L'album si apre con 4 canzoni epiche, di puro art-rock: una dichiarazione d'amore per le cicatrici ("Scarlover" - "Cadi al di là del mio corpo come un sudario di morte/ Le tue ferite erano vistose come le mie, nessuna estremità logora ben definita/.../ Il ripugnante che c'è dentro di me mi ha insegnato la bellezza"), l'ossessione di "This Perfect Skin" ("Persi mentre giriamo vorticosamente, ti ho visto in questo vestito perfetto, pelle della nostra pelle/ le nostre mani intrecciate, la seta è il nostro respiro/ lo indosso per te questo vestito perfetto/ Questa stanza perfetta, questa piccola morte, una nascita senza utero"), il tema del doppio in "Absolutely Barking Stars", incommensurabilmente potente ("Ho cercato di intrappolarla nelle mia testa ma lei sa da dove entra la luce/ .../ Sono la sua gemella vivo sull'altra metà/ Tento di squarciare la cucitura ma non si strappa"), la ribellione furiosa di "I'm Not Listening" che si conclude con una coda di violini mezzi distorti che accompagnano supportando urla strazianti ("Non sto ascoltando, non sto ascoltando, non sto ascoltando più/ mi hai chiuso la bocca con un filo, ora la mia testa è piena di bugie/.../ Se sono una fenice, se sono un demone o un saggio o un falso/ o se sono vigliacca lascimi stare sola/ Una volta mi hai quasi ucciso").

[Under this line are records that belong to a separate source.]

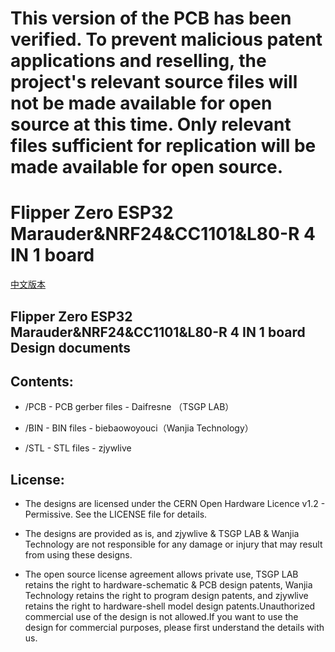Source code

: # This version of the PCB has been verified. To prevent malicious patent applications and reselling, the project's relevant source files will not be made available for open source at this time. Only relevant files sufficient for replication will be made available for open source.
 
# Flipper Zero ESP32 Marauder&NRF24&CC1101&L80-R 4 IN 1 board
[中文版本](readme_cn.md)
 
##  Flipper Zero ESP32 Marauder&NRF24&CC1101&L80-R 4 IN 1 board  Design documents
 
## Contents:
* /PCB - PCB gerber files - Daifresne （TSGP LAB）

* /BIN - BIN files - biebaowoyouci（Wanjia Technology）

* /STL - STL files - zjywlive
 
 
 
## License:
* The designs are licensed under the CERN Open Hardware Licence v1.2 - Permissive. See the LICENSE file for details.
 
* The designs are provided as is, and zjywlive & TSGP LAB & Wanjia Technology are not responsible for any damage or injury that may result from using these designs.
 
* The open source license agreement allows private use, TSGP LAB retains the right to hardware-schematic & PCB design patents, Wanjia Technology retains the right to program design patents, and zjywlive retains the right to hardware-shell model design patents.Unauthorized commercial use of the design is not allowed.If you want to use the design for commercial purposes, please first understand the details with us.
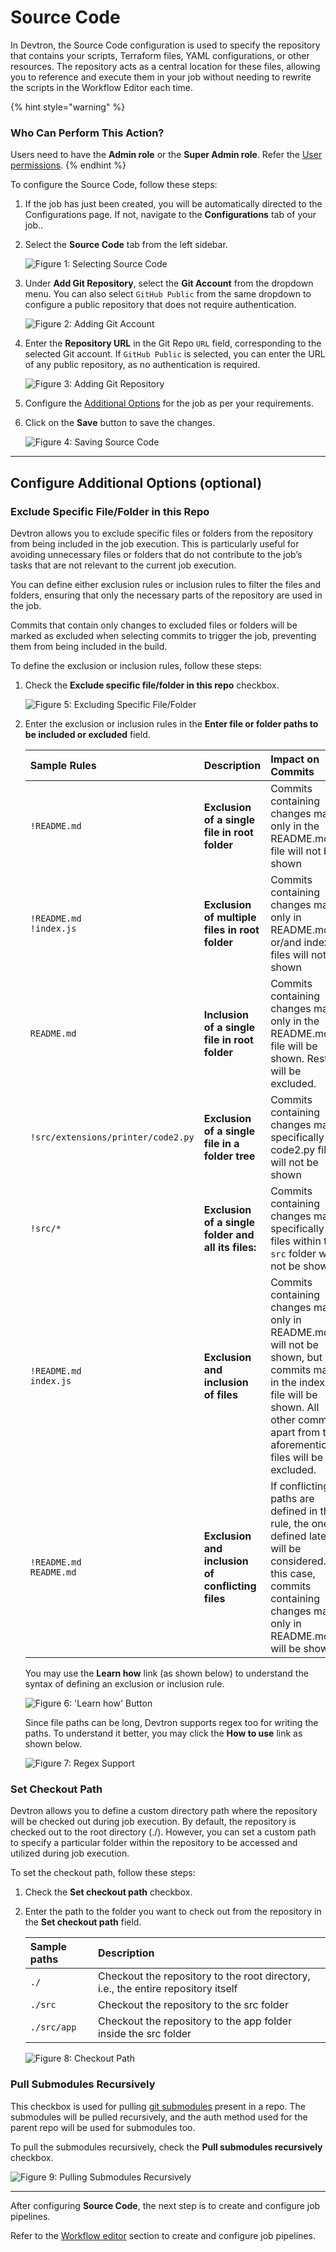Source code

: # Source Code

In Devtron, the Source Code configuration is used to specify the repository that contains your scripts, Terraform files, YAML configurations, or other resources. The repository acts as a central location for these files, allowing you to reference and execute them in your job without needing to rewrite the scripts in the Workflow Editor each time.

{% hint style="warning" %}
### Who Can Perform This Action?
Users need to have the **Admin role** or the **Super Admin role**.
Refer the [User permissions](../../global-configurations/authorization/user-access.md#roles-available-for-jobs).
{% endhint %}

To configure the Source Code, follow these steps:

1. If the job has just been created, you will be automatically directed to the Configurations page. If not, navigate to the **Configurations** tab of your job..

2. Select the **Source Code** tab from the left sidebar.

    ![Figure 1: Selecting Source Code](https://devtron-public-asset.s3.us-east-2.amazonaws.com/images/create-job/source-code.jpg)

3. Under **Add Git Repository**, select the **Git Account** from the dropdown menu. You can also select `GitHub Public` from the same dropdown to configure a public repository that does not require authentication.

    ![Figure 2: Adding Git Account](https://devtron-public-asset.s3.us-east-2.amazonaws.com/images/create-job/source-code-git-account.jpg)

4. Enter the **Repository URL** in the Git Repo `URL` field, corresponding to the selected Git account. If `GitHub Public` is selected, you can enter the URL of any public repository, as no authentication is required. 

    ![Figure 3: Adding Git Repository](https://devtron-public-asset.s3.us-east-2.amazonaws.com/images/create-job/source-code-repo-url.jpg)

5. Configure the [Additional Options](#configure-additional-options-optional) for the job as per your requirements.

6. Click on the **Save** button to save the changes.

    ![Figure 4: Saving Source Code](https://devtron-public-asset.s3.us-east-2.amazonaws.com/images/create-job/source-code-save.jpg)

---

## Configure Additional Options (optional)

### Exclude Specific File/Folder in this Repo

Devtron allows you to exclude specific files or folders from the repository from being included in the job execution. This is particularly useful for avoiding unnecessary files or folders that do not contribute to the job’s tasks that are not relevant to the current job execution. 

You can define either exclusion rules or inclusion rules to filter the files and folders, ensuring that only the necessary parts of the repository are used in the job.

Commits that contain only changes to excluded files or folders will be marked as excluded when selecting commits to trigger the job, preventing them from being included in the build.

To define the exclusion or inclusion rules, follow these steps:

1. Check the **Exclude specific file/folder in this repo** checkbox.

    ![Figure 5: Excluding Specific File/Folder](https://devtron-public-asset.s3.us-east-2.amazonaws.com/images/create-job/source-code-exclude-files.jpg)

2. Enter the exclusion or inclusion rules in the **Enter file or folder paths to be included or excluded** field.

    | Sample Rules | Description | Impact on Commits |
    |:---|:---|:---|
    | `!README.md` | **Exclusion of a single file in root folder** | Commits containing changes made only in the README.md file will not be shown |
    | `!README.md` <br /> `!index.js` | **Exclusion of multiple files in root folder** |  Commits containing changes made only in README.md or/and index.js files will not be shown |
    |  `README.md` | **Inclusion of a single file in root folder** | Commits containing changes made only in the README.md file will be shown. Rest all will be excluded. |
    |  `!src/extensions/printer/code2.py` | **Exclusion of a single file in a folder tree** |Commits containing changes made specifically to code2.py file will not be shown |
    |  `!src/*` | **Exclusion of a single folder and all its files:** |Commits containing changes made specifically to files within the `src` folder will not be shown |
    |  `!README.md` <br/> `index.js` | **Exclusion and inclusion of files** | Commits containing changes made only in README.md will not be shown, but commits made in the index.js file will be shown. All other commits apart from the aforementioned files will be excluded. |
    |  `!README.md` <br/> `README.md` | **Exclusion and inclusion of conflicting files** | If conflicting paths are defined in the rule, the one defined later will be considered. In this case, commits containing changes made only in README.md will be shown. |


    You may use the **Learn how** link (as shown below) to understand the syntax of defining an exclusion or inclusion rule.

    ![Figure 6: 'Learn how' Button](https://devtron-public-asset.s3.us-east-2.amazonaws.com/images/create-job/source-code-learn-how.jpg)

    Since file paths can be long, Devtron supports regex too for writing the paths. To understand it better, you may click the **How to use** link as shown below.

    ![Figure 7: Regex Support](https://devtron-public-asset.s3.us-east-2.amazonaws.com/images/create-job/source-code-regex.jpg)


### Set Checkout Path

Devtron allows you to define a custom directory path where the repository will be checked out during job execution. By default, the repository is checked out to the root directory (./). However, you can set a custom path to specify a particular folder within the repository to be accessed and utilized during job execution.

To set the checkout path, follow these steps:

1. Check the **Set checkout path** checkbox.

2. Enter the path to the folder you want to check out from the repository in the **Set checkout path** field.

    |Sample paths|Description|
    |:---|:---|
    |`./`|Checkout the repository to the root directory, i.e., the entire repository itself|
    |`./src`|Checkout the repository to the src folder|
    |`./src/app`|Checkout the repository to the app folder inside the src folder|

    ![Figure 8: Checkout Path](https://devtron-public-asset.s3.us-east-2.amazonaws.com/images/create-job/source-code-checkout.jpg)

### Pull Submodules Recursively

This checkbox is used for pulling [git submodules](https://git-scm.com/book/en/v2/Git-Tools-Submodules) present in a repo. The submodules will be pulled recursively, and the auth method used for the parent repo will be used for submodules too.

To pull the submodules recursively, check the **Pull submodules recursively** checkbox.

![Figure 9: Pulling Submodules Recursively](https://devtron-public-asset.s3.us-east-2.amazonaws.com/images/create-job/source-code-pull.jpg)

---

After configuring **Source Code**, the next step is to create and configure job pipelines.

Refer to the [Workflow editor](./workflow-editor-job.md) section to create and configure job pipelines.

E poi la seconda parte si fa più sommessa (per modo di dire) e confessionale, ma è solo la quiete prima della tempesta: vi è l'autodistruzione ("Odio quella che sono/ .../ Qualche volta vorrei che non fossi mai nata/ è davvero una terribile scusa per respirare" in "What Else You Wanna Know"), la sudditanza morbosa verso un amante semi-dio ("Sono sola ora con le mie costrizioni/ Disperata e prosciugata da tutta quella collera/ E sono niente senza un cuore riempito completamente fino al limite di scoppiare/ con la morte al suo risveglio" in "Human") e finalmente la presa di coscienza e il tentativo di resistenza dell'ultima canzone che dà il titolo all'album in un crescendo musicale da brividi, voce e chitarra elettrica all'inizio e orchestra cacofonica alla fine ("Questa è per la ragazza che dice che queste voci che sente nella sua testa non la lasciano in pace/ Non ascoltare la tua insegnante, non sei pazza, solo più intelligente degli altri/.../ La vita è dolce, la vita è dolce, la vita è dolce, la vita è dolce amara" in "Life Is Sweet").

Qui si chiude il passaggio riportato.